The woman filed suit, arguing that the decision violated her right to religious freedom and that she was being discriminated against. The case was eventually taken up by the Court of Justice of the European Union, which ruled that a public administration can adopt a policy of strict neutrality if justified by a legitimate aim.
At the same time, it said, public administrations can decide to allow their employees to wear visible signs of their beliefs. The court added that these policies must be imposed in a consistent and systematic manner and must be limited to what is strictly necessary.
Muslim organizations expressed concerns with the ruling, arguing that the principle of neutrality had mainly been used to bar Muslim symbols in public.
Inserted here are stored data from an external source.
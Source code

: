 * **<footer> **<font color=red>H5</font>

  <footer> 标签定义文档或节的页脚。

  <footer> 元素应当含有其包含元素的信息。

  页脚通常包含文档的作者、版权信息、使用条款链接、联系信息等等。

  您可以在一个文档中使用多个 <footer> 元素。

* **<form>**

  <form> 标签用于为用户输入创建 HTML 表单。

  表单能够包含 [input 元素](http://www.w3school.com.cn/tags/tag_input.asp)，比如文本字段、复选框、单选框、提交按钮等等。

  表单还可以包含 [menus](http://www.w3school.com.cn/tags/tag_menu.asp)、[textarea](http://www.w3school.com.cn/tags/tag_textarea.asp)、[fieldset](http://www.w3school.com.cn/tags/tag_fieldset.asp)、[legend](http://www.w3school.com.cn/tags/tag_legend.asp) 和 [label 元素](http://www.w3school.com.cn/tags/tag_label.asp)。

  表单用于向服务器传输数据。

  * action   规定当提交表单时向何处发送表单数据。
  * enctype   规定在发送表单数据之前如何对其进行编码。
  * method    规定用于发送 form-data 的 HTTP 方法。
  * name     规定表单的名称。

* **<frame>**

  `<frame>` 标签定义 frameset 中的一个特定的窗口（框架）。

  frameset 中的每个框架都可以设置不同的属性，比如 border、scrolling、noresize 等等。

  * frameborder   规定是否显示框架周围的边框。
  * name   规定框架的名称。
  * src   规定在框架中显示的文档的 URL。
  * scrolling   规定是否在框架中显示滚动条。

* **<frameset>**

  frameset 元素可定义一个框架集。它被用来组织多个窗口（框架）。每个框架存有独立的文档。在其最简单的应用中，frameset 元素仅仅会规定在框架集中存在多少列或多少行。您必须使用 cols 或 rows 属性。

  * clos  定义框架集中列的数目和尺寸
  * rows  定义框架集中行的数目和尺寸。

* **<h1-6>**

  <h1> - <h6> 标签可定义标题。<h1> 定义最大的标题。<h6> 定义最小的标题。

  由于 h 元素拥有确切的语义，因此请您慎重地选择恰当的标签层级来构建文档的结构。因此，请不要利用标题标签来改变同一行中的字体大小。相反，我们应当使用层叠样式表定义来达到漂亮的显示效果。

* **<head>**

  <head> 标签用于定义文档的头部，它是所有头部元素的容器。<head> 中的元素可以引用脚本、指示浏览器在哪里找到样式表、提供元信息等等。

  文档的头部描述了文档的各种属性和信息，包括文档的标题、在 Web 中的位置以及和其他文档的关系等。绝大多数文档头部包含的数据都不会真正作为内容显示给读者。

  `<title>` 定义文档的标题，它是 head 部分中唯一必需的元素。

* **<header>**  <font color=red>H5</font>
Muslim women already face discrimination on multiple grounds, FEMYSO, a network that represents Muslim youth and student organizations in Europe, said in a statement. “Such a ruling risks legitimizing their removal from public life,” the statement said.
What was the previous ruling on the matter?
The court’s move comes after a 2021 decision, which focused on a case in Germany.
In that ruling, the court stated that expressions of political, philosophical or religious beliefs could be barred if an employer needed to present a neutral image “with regard to its customers and users.”
In the most recent decision, the court expressed a similar stance on policies that not only regulate the employees’ interactions with customers, but also their interactions with their colleagues.
Sibylle Gioe, a lawyer for the plaintiff in the Belgian case, said that the court’s decision on Tuesday was predictable and that she did not expect that the court would take a stance favoring a specific approach to religious symbols in public institutions, as European Union countries differ on the matter.
How has neutrality been enforced?
France’s bedrock principle of laïcité — its model of secularism based on Enlightenment philosophy that separated religion from the state — has led to bans of religious symbols in some public spaces like schools.
Earlier this year, France announced a ban on public school students wearing the abaya, a full-length robe worn by some Muslim women.
That added to a 2004 ban on middle and high-school students wearing “ostentatious” symbols with a clear religious meaning, and a 2011 ban to wearing a face-covering veil in public spaces.
The French state weighed in on the recent Belgian case, presenting arguments to the Court of Justice. It argued that the principles at stake in the case pertained to the national identity of member states.
“They were really worried,” said Ms. Gioe, “as if the whole principle of laïcité would crumble for a small Belgian case.”